Earlier this week, 21-year-old Dallas Archer was sent to jail after police located a loaded .22 caliber mini-revolver in her vagina. The five-inch handgun was stolen from a car in 2013, and Archer will now serve a three-year prison sentence for introducing contraband into a penal facility. But this isn't the first time that a woman has attempted to smuggle dangerous goods in her genitals. As any local news network fan knows, there have been countless instances of detritus washing up on the inner shores of women's pleasure beaches.

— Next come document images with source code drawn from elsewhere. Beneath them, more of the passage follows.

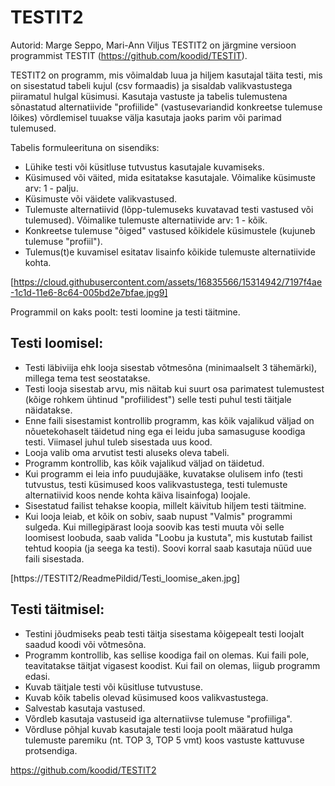 # TESTIT2

Autorid: Marge Seppo, Mari-Ann Viljus
TESTIT2 on järgmine versioon programmist TESTIT (https://github.com/koodid/TESTIT).

TESTIT2 on programm, mis võimaldab luua ja hiljem kasutajal täita testi, mis on sisestatud tabeli kujul (csv formaadis) ja sisaldab valikvastustega piiramatul hulgal küsimusi. Kasutaja vastuste ja tabelis tulemustena sõnastatud alternatiivide "profiilide" (vastusevariandid konkreetse tulemuse lõikes) võrdlemisel tuuakse välja kasutaja jaoks parim või parimad tulemused. 

Tabelis formuleerituna on sisendiks:
- Lühike testi või küsitluse tutvustus kasutajale kuvamiseks.
- Küsimused või väited, mida esitatakse kasutajale. Võimalike küsimuste arv: 1 - palju.
- Küsimuste või väidete valikvastused. 
- Tulemuste alternatiivid (lõpp-tulemuseks kuvatavad testi vastused või tulemused). Võimalike tulemuste alternatiivide arv: 1 - kõik.
- Konkreetse tulemuse "õiged" vastused kõikidele küsimustele (kujuneb tulemuse "profiil").
- Tulemus(t)e kuvamisel esitatav lisainfo kõikide tulemuste alternatiivide kohta.

[https://cloud.githubusercontent.com/assets/16835566/15314942/7197f4ae-1c1d-11e6-8c64-005bd2e7bfae.jpg9]

Programmil on kaks poolt: testi loomine ja testi täitmine.
## Testi loomisel:
- Testi läbiviija ehk looja sisestab võtmesõna (minimaalselt 3 tähemärki), millega tema test seostatakse.
- Testi looja sisestab arvu, mis näitab kui suurt osa parimatest tulemustest (kõige rohkem ühtinud "profiilidest") selle testi puhul testi täitjale näidatakse.
- Enne faili sisestamist kontrollib programm, kas kõik vajalikud väljad on nõuetekohaselt täidetud ning ega ei leidu juba samasuguse koodiga testi. Viimasel juhul tuleb sisestada uus kood.
- Looja valib oma arvutist testi aluseks oleva tabeli.
- Programm kontrollib, kas kõik vajalikud väljad on täidetud.
- Kui programm ei leia info puudujääke, kuvatakse olulisem info (testi tutvustus, testi küsimused koos valikvastustega, testi tulemuste alternatiivid koos nende kohta käiva lisainfoga) loojale.
- Sisestatud failist tehakse koopia, millelt käivitub hiljem testi täitmine.
- Kui looja leiab, et kõik on sobiv, saab nupust "Valmis" programmi sulgeda. Kui millegipärast looja soovib kas testi muuta või selle loomisest loobuda, saab valida "Loobu ja kustuta", mis kustutab failist tehtud koopia (ja seega ka testi). Soovi korral saab kasutaja nüüd uue faili sisestada.

[https://TESTIT2/ReadmePildid/Testi_loomise_aken.jpg]

## Testi täitmisel:
- Testini jõudmiseks peab testi täitja sisestama kõigepealt testi loojalt saadud koodi või võtmesõna.
- Programm kontrollib, kas sellise koodiga fail on olemas. Kui faili pole, teavitatakse täitjat vigasest koodist. Kui fail on olemas, liigub programm edasi.
- Kuvab täitjale testi või küsitluse tutvustuse.
- Kuvab kõik tabelis olevad küsimused koos valikvastustega.
- Salvestab kasutaja vastused.
- Võrdleb kasutaja vastuseid iga alternatiivse tulemuse "profiiliga".
- Võrdluse põhjal kuvab kasutajale testi looja poolt määratud hulga tulemuste paremiku (nt. TOP 3, TOP 5 vmt) koos vastuste kattuvuse protsendiga.

https://github.com/koodid/TESTIT2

Here are just a few.
The earliest known motif of women hiding killer objects in their genitalia comes in the form of the vagina dentata, or the toothed vagina. The late 20th century anthropologist Verrier Elwin notes that the legend known "is known over a wide area of North America; it is a legend in Samoa [in Polynesia] and among the Ainu [of Japan]; the Kiwai [a New Guinea tribe] know it as dream; it has been reported from the Naga of Manipur [in India]." Japan's famed Festival of the Steel Phallus has its origins in an Ainu legend of a toothsome demon who hid in the vagina of a young girl, until it was defeated by an iron phallus.
In one Indian folk tale, a man has sex with an upper-caste girl after he finds her stealing cucumbers from his field. His dick is immediately chewed off by her fanged vagina, though his brother-in-law's wife soon frightens her into re-attaching the penis. The two of them then pull out every single tooth in the attacker's vagina with a piece of string. Shortly afterwards, the farmer and the now-toothless girl fall in love and run off, which just goes to show there is no accounting for taste.

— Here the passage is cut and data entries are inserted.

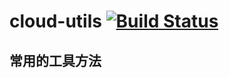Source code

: # cloud-utils [![Build Status](https://travis-ci.org/cloud-templates/cloud-utils.svg)](https://travis-ci.org/cloud-templates/cloud-utils)

## 常用的工具方法
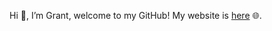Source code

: Hi 👋, I’m Grant, welcome to my GitHub!
My website is [here](https://gsmithapps.github.io/GSmithApps/) 🌐.



<!---
GSmithApps/GSmithApps is a ✨ special ✨ repository because its `README.md` (this file) appears on your GitHub profile.
You can click the Preview link to take a look at your changes.
--->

Artists hide objects in their vaginas all the time, and one of the earliest instances can be traced back to Carolee Schneemann's 1975 performance piece Interior Scroll. In front of an audience, Schneemann pulled a thin scroll from her vagina and read aloud from it.
More recently, Australian artist Casey Jenkins knitted for 28 days—the average length of a single menstrual cycle—in an art gallery with wool pulled out of her vagina. (She later dyed the hateful internet comments she received in her own menstrual blood.)

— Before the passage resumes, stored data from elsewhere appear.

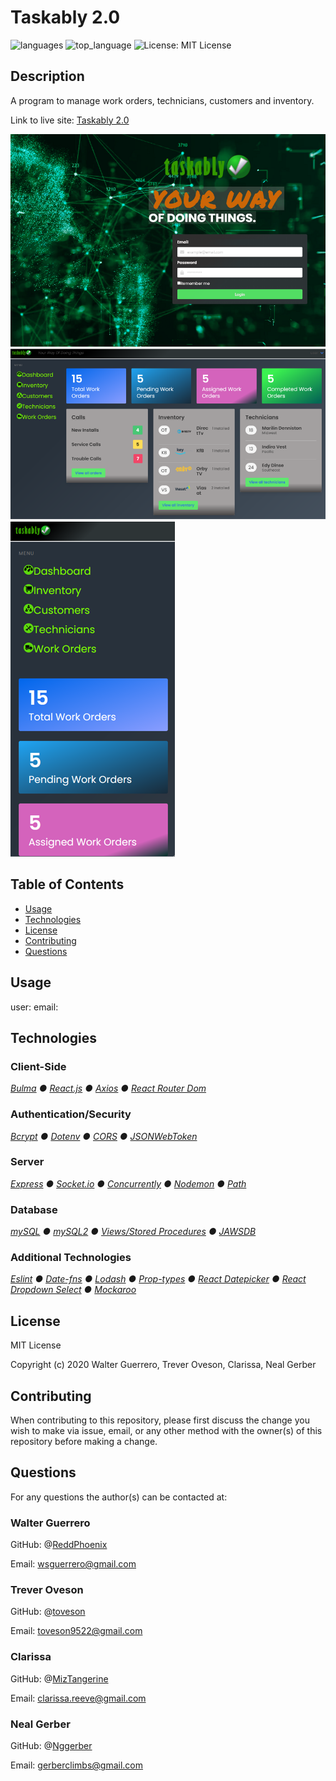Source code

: # Taskably 2.0

![languages](https://img.shields.io/github/languages/count/ReddPhoenix/taskably-2.0) ![top_language](https://img.shields.io/github/languages/top/ReddPhoenix/taskably-2.0)
![License: MIT License](https://img.shields.io/badge/License-MIT%20License-purple.svg)

## Description

A program to manage work orders, technicians, customers and inventory.

Link to live site: [Taskably 2.0](https://arcane-sands-96523.herokuapp.com/)

![Landing Page](https://github.com/ReddPhoenix/taskably-2.0/blob/main/frontend/src/assets/Taskably2_LandingPage.png)
![Dashboard](https://github.com/ReddPhoenix/taskably-2.0/blob/main/frontend/src/assets/Screenshot.png) ![Mobile](https://github.com/ReddPhoenix/taskably-2.0/blob/main/frontend/src/assets/ScreenshotMobile.png)

## Table of Contents

* [Usage](#usage)
* [Technologies](#technologies)
* [License](#license)
* [Contributing](#contributing)
* [Questions](#questions)

## Usage

user: email:

## Technologies

### Client-Side

*[Bulma](#https://bulma.io/) ● [React.js](#https://reactjs.org/) ● [Axios](#https://github.com/axios/axios) ● [React Router Dom](#https://reactrouter.com/web/guides/quick-start)*

### Authentication/Security

*[Bcrypt](#https://github.com/kelektiv/node.bcrypt.js#readme) ● [Dotenv](#https://github.com/motdotla/dotenv#readme) ● [CORS](#https://github.com/expressjs/cors#readme) ● [JSONWebToken](#https://github.com/auth0/node-jsonwebtoken#readme)*

### Server

*[Express](#http://expressjs.com/) ● [Socket.io](#https://github.com/socketio/socket.io#readme) ● [Concurrently](#https://github.com/kimmobrunfeldt/concurrently#readme) ● [Nodemon](#https://www.npmjs.com/package/nodemon) ● [Path](#https://www.npmjs.com/package/path)*

### Database

*[mySQL](#https://www.npmjs.com/package/mysql) ● [mySQL2](#https://github.com/sidorares/node-mysql2#readme) ● [Views/Stored Procedures](#https://www.mysqltutorial.org/mysql-stored-procedure-tutorial.aspx) ● [JAWSDB](#https://elements.heroku.com/addons/jawsdb)*

### Additional Technologies

*[Eslint](#https://eslint.org/) ● [Date-fns](#https://github.com/date-fns/date-fns#readme) ● [Lodash](3https://lodash.com/) ● [Prop-types](#https://www.npmjs.com/package/prop-types) ● [React Datepicker](#https://github.com/Hacker0x01/react-datepicker) ● [React Dropdown Select](#https://github.com/sanusart/react-dropdown-select#readme) ● [Mockaroo](#https://www.mockaroo.com/)*

## License

MIT License

Copyright (c) 2020 Walter Guerrero, Trever Oveson, Clarissa, Neal Gerber

## Contributing

When contributing to this repository, please first discuss the change you wish to make via issue, email, or any other method with the owner(s) of this repository before making a change.

## Questions

For any questions the author(s) can be contacted at:

### Walter Guerrero

GitHub: @[ReddPhoenix](https://github.com/ReddPhoenix)

Email: wsguerrero@gmail.com

### Trever Oveson

GitHub: @[toveson](https://github.com/toveson)

Email: toveson9522@gmail.com

### Clarissa

GitHub: @[MizTangerine](https://github.com/MizTangerine)

Email: clarissa.reeve@gmail.com

### Neal Gerber

GitHub: @[Nggerber](https://github.com/Nggerber)

Email: gerberclimbs@gmail.com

The most outlandish stunt on record involves Voina, the Russian shock art collective that spawned Pussy Riot. In a 2010 action titled How to Snatch a Chicken: A Tale of How One Cunt Fed the Whole of the Group Voina, a performer calling herself Vacuous Cunt walked into a supermarket and calmly stuffed an entire chicken up herself in the frozen foods aisle. In a video recording of the act, she is shown later birthing it onto the pavement.
Locked and loaded
Archer is not the only American woman to attempt to conceal a weapon in her intimate area. Only two months ago, police in Waco, Texas, found a loaded handgun in 31-year-old Ashley Cecilia Castaneda's vagina. She was also charged with possession of meth, though this was not located in or around her crotch.
In 2013, Christie Harris attempted to hide a loaded five-shot revolver after being stopped by police in a car park in Oklahoma. During the strip search, police officers found a "wooden and metal item sticking out from her vagina area," and located two vaggies of meth lodged between her buttocks. Pontotoc County District Attorney Chris Ross observed of the case: "It would seem to be a very dangerous place to carry a loaded firearm. If it goes off it's only going one place."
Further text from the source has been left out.